▸ EXERCISE
Restate word for word the entries below, starting with the line with "紫水晶 幻影水晶 黑水晶" and continuing through the line with "没错 漫画里面叫**..". Include both of those lines and no others.

Collected data:
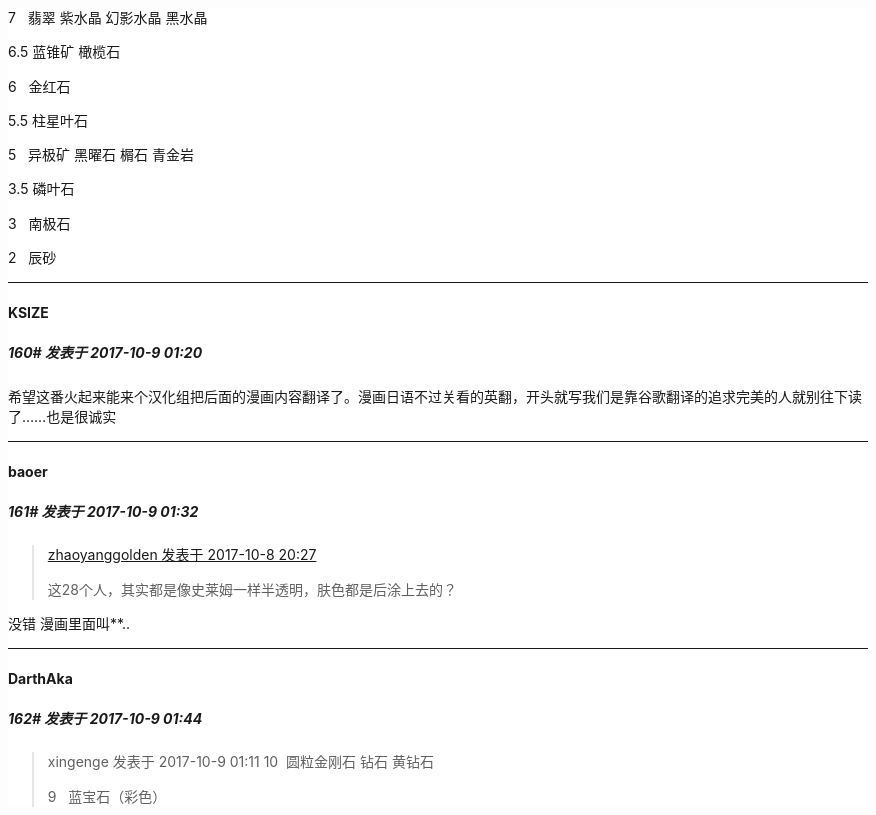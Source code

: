 7   翡翠 紫水晶 幻影水晶 黑水晶

6.5 蓝锥矿 橄榄石

6   金红石

5.5 柱星叶石

5   异极矿 黑曜石 榍石 青金岩

3.5 磷叶石

3   南极石

2   辰砂







-----

####  KSIZE  
##### 160#       发表于 2017-10-9 01:20




希望这番火起来能来个汉化组把后面的漫画内容翻译了。漫画日语不过关看的英翻，开头就写我们是靠谷歌翻译的追求完美的人就别往下读了……也是很诚实







-----

####  baoer  
##### 161#       发表于 2017-10-9 01:32



<blockquote><a href="httphttps://bbs.saraba1st.com/2b/forum.php?mod=redirect&amp;goto=findpost&amp;pid=37427765&amp;ptid=1522030" target="_blank">zhaoyanggolden 发表于 2017-10-8 20:27</a>

这28个人，其实都是像史莱姆一样半透明，肤色都是后涂上去的？</blockquote>
没错 漫画里面叫**..







-----

####  DarthAka  
##### 162#       发表于 2017-10-9 01:44



<blockquote>xingenge 发表于 2017-10-9 01:11
10  圆粒金刚石 钻石 黄钻石

9   蓝宝石（彩色）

▸ THE ANSWER
: 7   翡翠 紫水晶 幻影水晶 黑水晶

6.5 蓝锥矿 橄榄石

6   金红石

5.5 柱星叶石

5   异极矿 黑曜石 榍石 青金岩

3.5 磷叶石

3   南极石

2   辰砂







-----

####  KSIZE  
##### 160#       发表于 2017-10-9 01:20




希望这番火起来能来个汉化组把后面的漫画内容翻译了。漫画日语不过关看的英翻，开头就写我们是靠谷歌翻译的追求完美的人就别往下读了……也是很诚实







-----

####  baoer  
##### 161#       发表于 2017-10-9 01:32



<blockquote><a href="httphttps://bbs.saraba1st.com/2b/forum.php?mod=redirect&amp;goto=findpost&amp;pid=37427765&amp;ptid=1522030" target="_blank">zhaoyanggolden 发表于 2017-10-8 20:27</a>

这28个人，其实都是像史莱姆一样半透明，肤色都是后涂上去的？</blockquote>
没错 漫画里面叫**..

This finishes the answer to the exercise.